## How to complete this task
Please repeat the entries below exactly as written, leaving out any images.

=== Available data ===

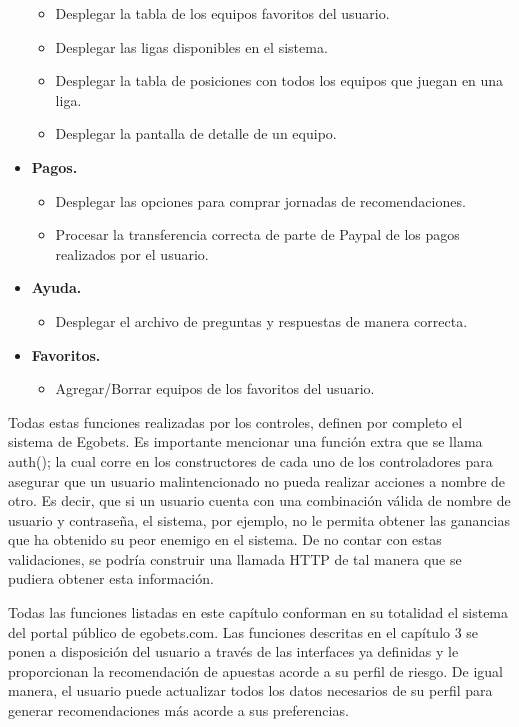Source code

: \begin{itemize}
			\begin{itemize}
				\item Desplegar la tabla de los equipos favoritos del usuario.
				\item Desplegar las ligas disponibles en el sistema.
				\item Desplegar la tabla de posiciones con todos los equipos que juegan en una liga.
				\item Desplegar la pantalla de detalle de un equipo.
			\end{itemize}
			\item \textbf{Pagos.}
			\begin{itemize}
				\item Desplegar las opciones para comprar jornadas de recomendaciones.
				\item Procesar la transferencia correcta de parte de Paypal de los pagos realizados por el usuario.
			\end{itemize}
			\item \textbf{Ayuda.}
			\begin{itemize}
				\item Desplegar el archivo de preguntas y respuestas de manera correcta.
			\end{itemize}
			\item \textbf{Favoritos.}
			\begin{itemize}
				\item Agregar/Borrar equipos de los favoritos del usuario.
			\end{itemize}

		\end{itemize}

Todas estas funciones realizadas por los controles, definen por completo el sistema de Egobets. Es importante mencionar una función extra que se llama auth(); la cual corre en los constructores de cada uno de los controladores para asegurar que un usuario malintencionado no pueda realizar acciones a nombre de otro. Es decir, que si un usuario cuenta con una combinación válida de nombre de usuario y contraseña, el sistema, por ejemplo, no le permita obtener las ganancias que ha obtenido su peor enemigo en el sistema. De no contar con estas validaciones, se podría construir una llamada HTTP de tal manera que se pudiera obtener esta información.

Todas las funciones listadas en este capítulo conforman en su totalidad el sistema del portal público de egobets.com. Las funciones descritas en el capítulo 3 se ponen a disposición del usuario a través de las interfaces ya definidas y le proporcionan la recomendación de apuestas acorde a su perfil de riesgo. De igual manera, el usuario puede actualizar todos los datos necesarios de su perfil para generar recomendaciones más acorde a sus preferencias.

===

## Result of this task
Source code

: \begin{itemize}
			\begin{itemize}
				\item Desplegar la tabla de los equipos favoritos del usuario.
				\item Desplegar las ligas disponibles en el sistema.
				\item Desplegar la tabla de posiciones con todos los equipos que juegan en una liga.
				\item Desplegar la pantalla de detalle de un equipo.
			\end{itemize}
			\item \textbf{Pagos.}
			\begin{itemize}
				\item Desplegar las opciones para comprar jornadas de recomendaciones.
				\item Procesar la transferencia correcta de parte de Paypal de los pagos realizados por el usuario.
			\end{itemize}
			\item \textbf{Ayuda.}
			\begin{itemize}
				\item Desplegar el archivo de preguntas y respuestas de manera correcta.
			\end{itemize}
			\item \textbf{Favoritos.}
			\begin{itemize}
				\item Agregar/Borrar equipos de los favoritos del usuario.
			\end{itemize}

		\end{itemize}

Todas estas funciones realizadas por los controles, definen por completo el sistema de Egobets. Es importante mencionar una función extra que se llama auth(); la cual corre en los constructores de cada uno de los controladores para asegurar que un usuario malintencionado no pueda realizar acciones a nombre de otro. Es decir, que si un usuario cuenta con una combinación válida de nombre de usuario y contraseña, el sistema, por ejemplo, no le permita obtener las ganancias que ha obtenido su peor enemigo en el sistema. De no contar con estas validaciones, se podría construir una llamada HTTP de tal manera que se pudiera obtener esta información.

Todas las funciones listadas en este capítulo conforman en su totalidad el sistema del portal público de egobets.com. Las funciones descritas en el capítulo 3 se ponen a disposición del usuario a través de las interfaces ya definidas y le proporcionan la recomendación de apuestas acorde a su perfil de riesgo. De igual manera, el usuario puede actualizar todos los datos necesarios de su perfil para generar recomendaciones más acorde a sus preferencias.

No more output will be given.